2nd rounder Alonzo Jackson, on the other hand, was less impressive. In two and a half years in town, he started zero games, only suited up for nine, and recorded zero sacks. That’s not what you want from a top-60 pick — especially when there’s no third rounder coming. So who else could have come? I’ve got two options for you: first, let’s say you’re starting to see Kendrell Bell’s health slipping, and you want an ILB to pick up the slack. How about Chicago’s 3rd round choice, All Pro and seven time Pro Bowler Lance Briggs (#68). Briggs and James Farrior would have made a formidable ILB pairing. But maybe you’re looking at diversifying your passing game, and you want a legit tight end target — you’re still two years from drafting Heath Miller, so what can you do here? You can jump in front of the Cowboys and grab Jason Witten (#69). All you’ll be getting with him is two All Pro seasons, 11 Pro Bowls, and the #4 all time leading receiver in NFL history. That’s probably worth skipping Alonzo Jackson.

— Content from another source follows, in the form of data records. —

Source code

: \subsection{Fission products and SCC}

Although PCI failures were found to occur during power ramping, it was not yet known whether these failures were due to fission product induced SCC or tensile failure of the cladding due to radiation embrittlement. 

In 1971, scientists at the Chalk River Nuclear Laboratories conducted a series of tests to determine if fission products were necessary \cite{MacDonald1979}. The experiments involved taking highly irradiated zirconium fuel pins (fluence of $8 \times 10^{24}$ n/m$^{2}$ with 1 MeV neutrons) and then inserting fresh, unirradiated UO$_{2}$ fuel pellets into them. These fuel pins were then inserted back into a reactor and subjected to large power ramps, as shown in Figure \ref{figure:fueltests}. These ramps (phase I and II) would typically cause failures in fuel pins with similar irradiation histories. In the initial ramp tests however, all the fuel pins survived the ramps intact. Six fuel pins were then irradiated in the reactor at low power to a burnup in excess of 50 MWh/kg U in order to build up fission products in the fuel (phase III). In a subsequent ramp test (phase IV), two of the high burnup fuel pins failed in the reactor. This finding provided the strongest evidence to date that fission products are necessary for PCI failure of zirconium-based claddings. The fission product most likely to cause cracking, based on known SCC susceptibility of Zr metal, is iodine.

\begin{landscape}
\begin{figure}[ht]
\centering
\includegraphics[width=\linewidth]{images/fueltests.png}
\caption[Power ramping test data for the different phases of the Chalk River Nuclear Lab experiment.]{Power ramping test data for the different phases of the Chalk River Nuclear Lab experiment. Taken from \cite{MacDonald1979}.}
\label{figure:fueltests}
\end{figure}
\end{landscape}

Drafting Ike Taylor in round 4 is probably an underrated coup. Taylor was the closest thing this team had to a shutdown corner since Rod Woodson, and would have been a perennial Pro Bowler if he could just catch the damned football. He also brought a little bit of attitude to the defense (though oddly good-naturedly — no one seemed to dislike Ike). So I’m tempted to just check that box and be done with it. But he’s not the only option there. In fact, he might not have been the best CB option. Just four picks after the Steelers brought in Taylor, the New England Patriots drafted Asante Samuel (#129), who would go on to lead the NFL in interceptions twice, on his way to two titles and four Pro Bowls. Samuel retired with 51 picks (the same number as Donnie Shell); Ike snagged 14. This one hurts a little, and you have to factor in team chemistry and all sorts of other things before making a change, but boy, how good could those 2000s Steelers defenses be if they had a ball hawk like Samuel on the perimeter?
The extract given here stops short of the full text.